*Your goal*.
The word "author" occurs in some lines of the data. Return each such line.

*Material provided*.
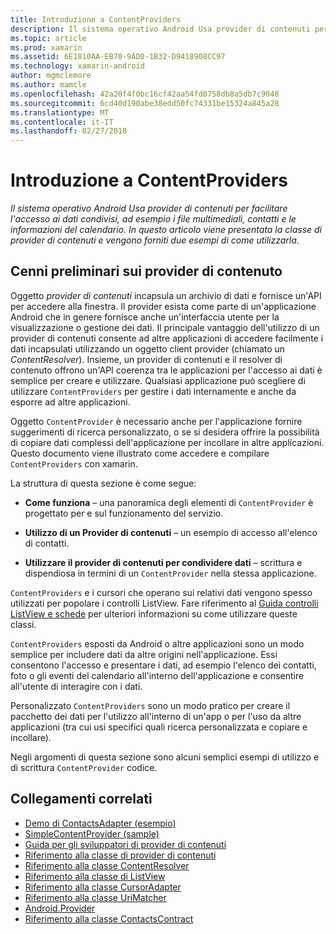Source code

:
 ```yaml
---
title: Introduzione a ContentProviders
description: Il sistema operativo Android Usa provider di contenuti per facilitare l'accesso ai dati condivisi, ad esempio i file multimediali, contatti e le informazioni del calendario. In questo articolo viene presentata la classe di provider di contenuti e vengono forniti due esempi di come utilizzarla.
ms.topic: article
ms.prod: xamarin
ms.assetid: 6E1810AA-EB70-9AD0-1B32-D9418908CC97
ms.technology: xamarin-android
author: mgmclemore
ms.author: mamcle
ms.openlocfilehash: 42a20f4f0bc16cf42aa54fd0758db8a5db7c9048
ms.sourcegitcommit: 6cd40d190abe38edd50fc74331be15324a845a28
ms.translationtype: MT
ms.contentlocale: it-IT
ms.lasthandoff: 02/27/2018
---
```

# <a name="intro-to-contentproviders"></a>Introduzione a ContentProviders

_Il sistema operativo Android Usa provider di contenuti per facilitare l'accesso ai dati condivisi, ad esempio i file multimediali, contatti e le informazioni del calendario. In questo articolo viene presentata la classe di provider di contenuti e vengono forniti due esempi di come utilizzarla._


## <a name="content-providers-overview"></a>Cenni preliminari sui provider di contenuto

Oggetto *provider di contenuti* incapsula un archivio di dati e fornisce un'API per accedere alla finestra. Il provider esista come parte di un'applicazione Android che in genere fornisce anche un'interfaccia utente per la visualizzazione o gestione dei dati. Il principale vantaggio dell'utilizzo di un provider di contenuti consente ad altre applicazioni di accedere facilmente i dati incapsulati utilizzando un oggetto client provider (chiamato un *ContentResolver*). Insieme, un provider di contenuti e il resolver di contenuto offrono un'API coerenza tra le applicazioni per l'accesso ai dati è semplice per creare e utilizzare. Qualsiasi applicazione può scegliere di utilizzare `ContentProviders` per gestire i dati internamente e anche da esporre ad altre applicazioni.

Oggetto `ContentProvider` è necessario anche per l'applicazione fornire suggerimenti di ricerca personalizzato, o se si desidera offrire la possibilità di copiare dati complessi dell'applicazione per incollare in altre applicazioni. Questo documento viene illustrato come accedere e compilare `ContentProviders` con xamarin.

La struttura di questa sezione è come segue:

- **Come funziona** &ndash; una panoramica degli elementi di `ContentProvider` è progettato per e sul funzionamento del servizio.

- **Utilizzo di un Provider di contenuti** &ndash; un esempio di accesso all'elenco di contatti.

- **Utilizzare il provider di contenuti per condividere dati** &ndash; scrittura e dispendiosa in termini di un `ContentProvider` nella stessa applicazione.

`ContentProviders` e i cursori che operano sui relativi dati vengono spesso utilizzati per popolare i controlli ListView. Fare riferimento al [Guida controlli ListView e schede](~/android/user-interface/layouts/list-view/index.md) per ulteriori informazioni su come utilizzare queste classi.

`ContentProviders` esposti da Android o altre applicazioni sono un modo semplice per includere dati da altre origini nell'applicazione. Essi consentono l'accesso e presentare i dati, ad esempio l'elenco dei contatti, foto o gli eventi del calendario all'interno dell'applicazione e consentire all'utente di interagire con i dati.

Personalizzato `ContentProviders` sono un modo pratico per creare il pacchetto dei dati per l'utilizzo all'interno di un'app o per l'uso da altre applicazioni (tra cui usi specifici quali ricerca personalizzata e copiare e incollare).

Negli argomenti di questa sezione sono alcuni semplici esempi di utilizzo e di scrittura `ContentProvider` codice.



## <a name="related-links"></a>Collegamenti correlati

- [Demo di ContactsAdapter (esempio)](https://developer.xamarin.com/samples/monodroid/PlatformFeatures/ContactsAdapterDemo/)
- [SimpleContentProvider (sample)](https://developer.xamarin.com/samples/monodroid/PlatformFeatures/SimpleContentProvider)
- [Guida per gli sviluppatori di provider di contenuti](http://developer.android.com/guide/topics/providers/content-providers.html)
- [Riferimento alla classe di provider di contenuti](https://developer.xamarin.com/api/type/Android.Content.ContentProvider/)
- [Riferimento alla classe ContentResolver](https://developer.xamarin.com/api/type/Android.Content.ContentResolver/)
- [Riferimento alla classe di ListView](https://developer.xamarin.com/api/type/Android.Widget.ListView/)
- [Riferimento alla classe CursorAdapter](https://developer.xamarin.com/api/type/Android.Widget.CursorAdapter/)
- [Riferimento alla classe UriMatcher](https://developer.xamarin.com/api/type/Android.Content.UriMatcher/)
- [Android.Provider](https://developer.xamarin.com/api/namespace/Android.Provider/)
- [Riferimento alla classe ContactsContract](https://developer.xamarin.com/api/type/Android.Provider.ContactsContract/)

*Task result*.
author: mgmclemore
ms.author: mamcle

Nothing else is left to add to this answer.